Nessa segunda-feira (02/10) saiu no suplemento juvenil da Folha De S.Paulo, a Folhateen, uma entrevista sobre o \'The Open Door\'. Eu vou disponiblizar aqui no fórum para todos lerem, mas quem for assisnante UOL ou da Folha De S. Paulo e quiser na própria página o link é: http://www1.folha.uol.com.br/fsp/folhat ... 200608.htm

Chora, Amy Lee, chora
Repleto de canções pesadas, novo Evanescence vai te deixar triste


Compre já uma, ou melhor, duas caixas de lenços. Caso você seja do tipo que não dispensa um rímel nos olhos, então escolha uma marca à prova d\'água. E se é da turma que acha chiquérrimo se vestir de preto e curtir uma bela fossa enquanto ouve música, aqui vai uma dica: o novo álbum da banda norte-americana Evanescence é um oceano de lágrimas.
"The Open Door" repete o estilo pop-rock-metal-meloso-meio-gótico (rótulo, aliás, que os fãs do grupo abominam) que tornou a banda liderada pela Amy Lee um fenômeno no mundo todo.
"Fallen", o primeiro disco do grupo formado em Little Rock, no Arkansas, vendeu mais de 14 milhões de cópias. Três anos depois, muito piano, guitarras, violino e, é claro, a doce voz de Amy marcam o novo trabalho.
Só pelo nome das músicas dá para sacar que a moça andava bem caidinha ao compor canções como "Lacrymosa" (nem precisa de tradução, né?), "Weight of the World" (peso do mundo) e "Lithium" (lítio, uma substância usada em tratamentos psiquiátricos).
O Folhateen bateu um papo com Amy sobre o novo trabalho na ensolarada Miami. Diferentemente de como costuma aparecer nos palcos, a cantora estava sem maquiagem, com uma saiona colorida e de ótimo humor.


 

FOLHATEEN - A banda passou por uns maus bocados recentemente. Vocês tiveram de trocar de empresário, o guitarrista Terry Balsamo teve um infarto, você terminou um namoro longo... Isso parece que ajudou na criação do novo álbum, não?

AMY LEE - Sem dúvida, a má fase tornou o trabalho muito melhor. Se eu não tivesse passado por um longo e dolorido final de namoro enquanto estava criando o novo disco, acho que o resultado não seria tão intenso e atormentado. Acho que essa experiência me deu material para criar, alimentou a arte.
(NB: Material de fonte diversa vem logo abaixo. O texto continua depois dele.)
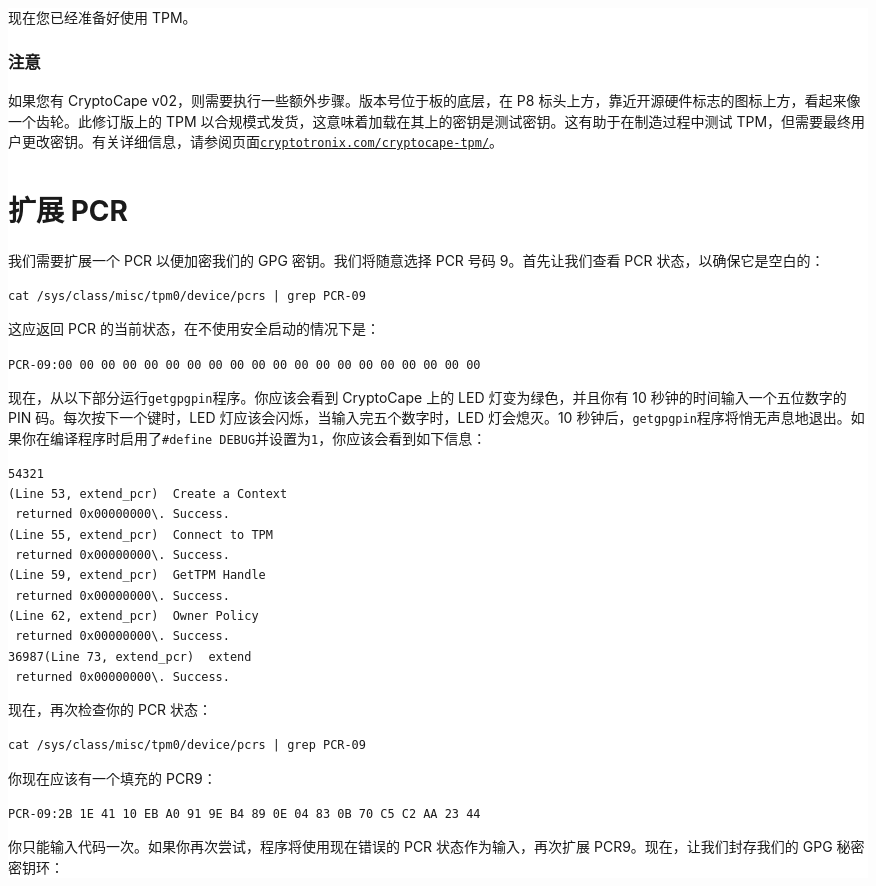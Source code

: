 现在您已经准备好使用 TPM。

### 注意

如果您有 CryptoCape v02，则需要执行一些额外步骤。版本号位于板的底层，在 P8 标头上方，靠近开源硬件标志的图标上方，看起来像一个齿轮。此修订版上的 TPM 以合规模式发货，这意味着加载在其上的密钥是测试密钥。这有助于在制造过程中测试 TPM，但需要最终用户更改密钥。有关详细信息，请参阅页面[`cryptotronix.com/cryptocape-tpm/`](http://cryptotronix.com/cryptocape-tpm/)。

# 扩展 PCR

我们需要扩展一个 PCR 以便加密我们的 GPG 密钥。我们将随意选择 PCR 号码 9。首先让我们查看 PCR 状态，以确保它是空白的：

```
cat /sys/class/misc/tpm0/device/pcrs | grep PCR-09

```

这应返回 PCR 的当前状态，在不使用安全启动的情况下是：

```
PCR-09:00 00 00 00 00 00 00 00 00 00 00 00 00 00 00 00 00 00 00 00

```

现在，从以下部分运行`getgpgpin`程序。你应该会看到 CryptoCape 上的 LED 灯变为绿色，并且你有 10 秒钟的时间输入一个五位数字的 PIN 码。每次按下一个键时，LED 灯应该会闪烁，当输入完五个数字时，LED 灯会熄灭。10 秒钟后，`getgpgpin`程序将悄无声息地退出。如果你在编译程序时启用了`#define DEBUG`并设置为`1`，你应该会看到如下信息：

```
54321
(Line 53, extend_pcr)  Create a Context
 returned 0x00000000\. Success.
(Line 55, extend_pcr)  Connect to TPM
 returned 0x00000000\. Success.
(Line 59, extend_pcr)  GetTPM Handle
 returned 0x00000000\. Success.
(Line 62, extend_pcr)  Owner Policy
 returned 0x00000000\. Success.
36987(Line 73, extend_pcr)  extend
 returned 0x00000000\. Success.

```

现在，再次检查你的 PCR 状态：

```
cat /sys/class/misc/tpm0/device/pcrs | grep PCR-09

```

你现在应该有一个填充的 PCR9：

```
PCR-09:2B 1E 41 10 EB A0 91 9E B4 89 0E 04 83 0B 70 C5 C2 AA 23 44

```

你只能输入代码一次。如果你再次尝试，程序将使用现在错误的 PCR 状态作为输入，再次扩展 PCR9。现在，让我们封存我们的 GPG 秘密密钥环：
FOLHATEEN - Por que tanta tristeza nas suas músicas?

AMY - Não tem jeito; é como as coisas funcionam para mim. Não acho que minha vida seja diferente da de outras pessoas, e dramas acontecem com todo mundo. Só que eu escrevo sobre minhas tristezas; é meu modo de superá-las, talvez.

FOLHATEEN - Às vezes não dá uma vontade de fazer algo mais alegre, escrever umas músicas um pouco mais animadas?

AMY - Geralmente, quando eu me sinto feliz, não quero ficar sentada escrevendo música! Quero ir para a praia, me divertir (risos)! Se eu estou alegre, meu trabalho já era. A música é como uma terapia que me faz pensar no que aconteceu.

FOLHATEEN - Na sua opinião, por que tantos adolescentes curtem essas músicas tão pesadas?
AMY - Comecei a escrever quando era teen. Adolescentes, em sua maioria, estão com os hormônios enlouquecidos; tudo fica meio maluco nessa fase. É a época mais intensa da vida. Era assim comigo: se eu estava triste, eu me sentia arrasada; se ficava alegre, parecia que ia explodir, era tudo meio exagerado, radical. E nossa música é radical, talvez por isso eles se identifiquem com a gente.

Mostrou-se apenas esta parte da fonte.